При полимеразной цепной реакции может происходить амплификация всего одной молекулы ДНК, поэтому необходимо исключить загрязнение реактивов следовыми количествами посторонней ДНК, которая могла бы служить матрицей.
![меченные зонды](Img/384.jpg)
Получение меченых зондов с помощью ПЦР
А. Радиоактивное мечение
Материалы
• 20 х реакционный буфер (20 х РБ): 1 М КС1, 200 мМ трис-НС1, рН 8,3, 30 мМ MgCl2, 0,2% (в/о) желатина, по 4 мМ dATP, dTTP, dGTP
• ДНК-матрица
• Смесь праймеров: по 20 мкМ каждого из 5 - и 3 -праймеров
• dCTP (удельная радиоактивность >3000 Ки/ммоль; 110 ТБк/ммоль; 10 мкКи/мкл)
• ДНК-полимераза Taqr. 2 ЕД/мкл
• Минеральное масло
• Стоп-буфер: 300 мМ ЭДТА, рН 8,0
Методика
1. В микроцентрифужную пробирку на 500 мкл вносят при комнатной температуре в указанном порядке следующие реактивы:
• 20 х РБ 1 мкл
• Вода 1 мкл
• Смесь праймеров 2 мкл
• dCTP 15 мкл (150мкКи)
• ДНК-матрица 1 мкл (2 нг)
2. Инкубируют смесь при 93 °С 10 мин и добавляют ДНК-полимеразу Tag 0,5 мкл (1 ЕД)
3. Проводят 30-35 циклов ПЦР при эмпирически подобранных для данных праймеров температурах отжига, удлинения и денатурации, например:
Отжиг 1 мин при 50 °С
Удлинение 2 мин при 72 °С
Денатурация 1 мин при 93 °С
4. Инкубируют 10 мин при 72 °С, чтобы обеспечить полное удлинение.
5. Останавливают реакцию, добавив 2 мкл стоп-буфера.
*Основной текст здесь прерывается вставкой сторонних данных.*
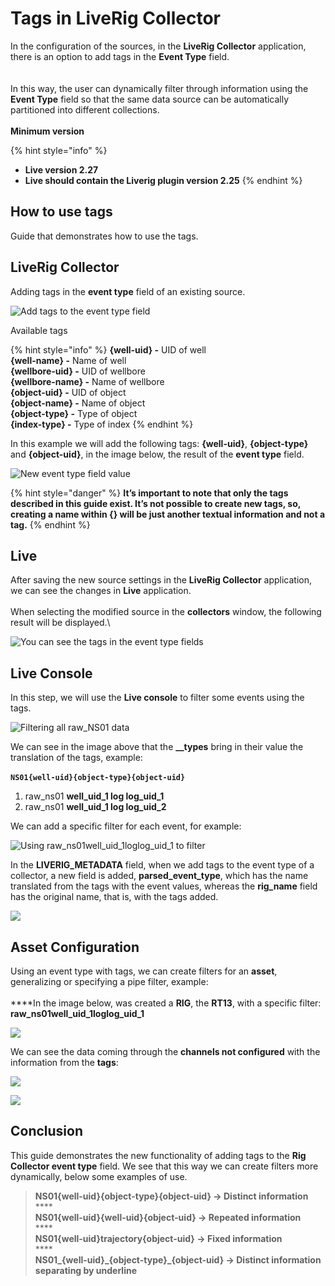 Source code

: # Tags in LiveRig Collector

In the configuration of the sources, in the **LiveRig Collector** application, there is an option to add tags in the **Event Type** field.\
\
<img src="../../.gitbook/assets/Captura de tela de 2020-06-24 18-05-08.png" alt="" data-size="original">\
\
In this way, the user can dynamically filter through information using the **Event Type** field so that the same data source can be automatically partitioned into different collections.\
\
**Minimum version**

{% hint style="info" %}
* **Live version 2.27**
* **Live should contain the Liverig plugin version 2.25**
{% endhint %}

## How to use tags

Guide that demonstrates how to use the tags.

## LiveRig Collector

Adding tags in the **event type** field of an existing source.

![Add tags to the event type field](<../../.gitbook/assets/Captura de tela de 2020-06-24 18-08-06.png>)

Available tags

{% hint style="info" %}
**{well-uid} -** UID of well\
**{well-name} -** Name of well\
**{wellbore-uid} -** UID of wellbore\
**{wellbore-name} -** Name of wellbore\
**{object-uid} -** UID of object\
**{object-name} -** Name of object\
**{object-type} -** Type of object\
**{index-type} -** Type of index
{% endhint %}

In this example we will add the following tags: **{well-uid}**, **{object-type}** and **{object-uid}**, in the image below, the result of the **event type** field.

![New event type field value](<../../.gitbook/assets/Captura de tela de 2020-06-24 18-27-10.png>)

{% hint style="danger" %}
**It’s important to note that only the tags described in this guide exist. It’s not possible to create new tags, so, creating a name within {} will be just another textual information and not a tag.**
{% endhint %}

## Live

After saving the new source settings in the **LiveRig Collector** application, we can see the changes in **Live** application.\
\
When selecting the modified source in the **collectors** window, the following result will be displayed.\


![You can see the tags in the event type fields](<../../.gitbook/assets/Captura de tela de 2020-06-25 18-02-56.png>)

## Live Console

In this step, we will use the **Live console** to filter some events using the tags.

![Filtering all raw\_NS01 data](<../../.gitbook/assets/Captura de tela de 2020-06-25 18-34-39.png>)

We can see in the image above that the **\_\_types** bring in their value the translation of the tags, example:\
\
**`NS01{well-uid}{object-type}{object-uid}`**

1. raw\_ns01 **well\_uid\_1 log log\_uid\_1**
2. raw\_ns01 **well\_uid\_1 log log\_uid\_2**

We can add a specific filter for each event, for example:

![Using  raw\_ns01well\_uid\_1loglog\_uid\_1 to filter](<../../.gitbook/assets/Captura de tela de 2020-06-26 17-26-53.png>)

In the **LIVERIG\_METADATA** field, when we add tags to the event type of a collector, a new field is added, **parsed\_event\_type**, which has the name translated from the tags with the event values, whereas the **rig\_name** field has the original name, that is, with the tags added.

![](<../../.gitbook/assets/Captura de tela de 2020-06-25 18-50-45.png>)

## Asset Configuration

Using an event type with tags, we can create filters for an **asset**, generalizing or specifying a pipe filter, example:\
\
\*\*\*\*In the image below, was created a **RIG**, the **RT13**, with a specific filter: **raw\_ns01well\_uid\_1loglog\_uid\_1**

![](<../../.gitbook/assets/Captura de tela de 2020-06-26 17-38-22.png>)

We can see the data coming through the **channels not configured** with the information from the **tags**:

![](<../../.gitbook/assets/Captura de tela de 2020-06-26 18-08-15 (1).png>)

![](<../../.gitbook/assets/Captura de tela de 2020-06-26 18-08-28.png>)

## Conclusion

This guide demonstrates the new functionality of adding tags to the **Rig Collector event type** field. We see that this way we can create filters more dynamically, below some examples of use.

> **NS01{well-uid}{object-type}{object-uid} -> Distinct information**\
> \*\*\*\*\
> **NS01{well-uid}{well-uid}{object-uid} -> Repeated information**\
> \*\*\*\*\
> **NS01{well-uid}trajectory{object-uid} -> Fixed information**\
> \*\*\*\*\
> **NS01\_{well-uid}\_{object-type}\_{object-uid} -> Distinct information separating by underline**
Очищают зонд от невключившихся нуклеотидов переосаждением этанолом или хроматографией на сефадексе.
6. Перед гибридизацией денатурируют меченую ДНК прогреванием в течение 5 мин при 95-100 °С с последующим резким охлаждением во льду в течение 5 мин.
Б. Нерадиоактивное мечение
Материалы
Все, как описано выше для радиоактивного мечения, со следующими изменениями: Для биотина:
• 20 х РБ: 1 М КС1, 200 мМ трис-HCl, рН 8,3, 30 мМ MgCl2, 0,2% (в/о) желатина, по 4 мМ dATP, dCTP, dGTP, 2,6 мМ dTTP, 1,4 MMbio-ll-dUTP
Для дигоксигенина:
• 20 х РБ: 1 М КС!, 200 мМ трис-HCl, рН 8,3, 30 мМ MgCh, 0,2% (в/о) желатина, по 4 мМ dATP, dCTP, dGTP, 2,6 мМ dTTP, 1,4 MMdig-11-dUTP
Методика
1. В микроцентрифужную пробирку на 500 мкл вносят в указанном порядке следующие реактивы:
• 20 х РБ (с dig-11 -dUTP или bio-11 -dUTP) 1 мкл
• Смесь праймеров 2 мкл
• ДНК-матрица 1 мкл (2 нг)
• Вода 16 мкл
2. Далее — как для радиоактивного мечения, начиная с п. 2.
- Читать далее "Кодируемые бактериофагами ДНК-зависимые РНК-полимеразы. Получение ДНК-матрицы"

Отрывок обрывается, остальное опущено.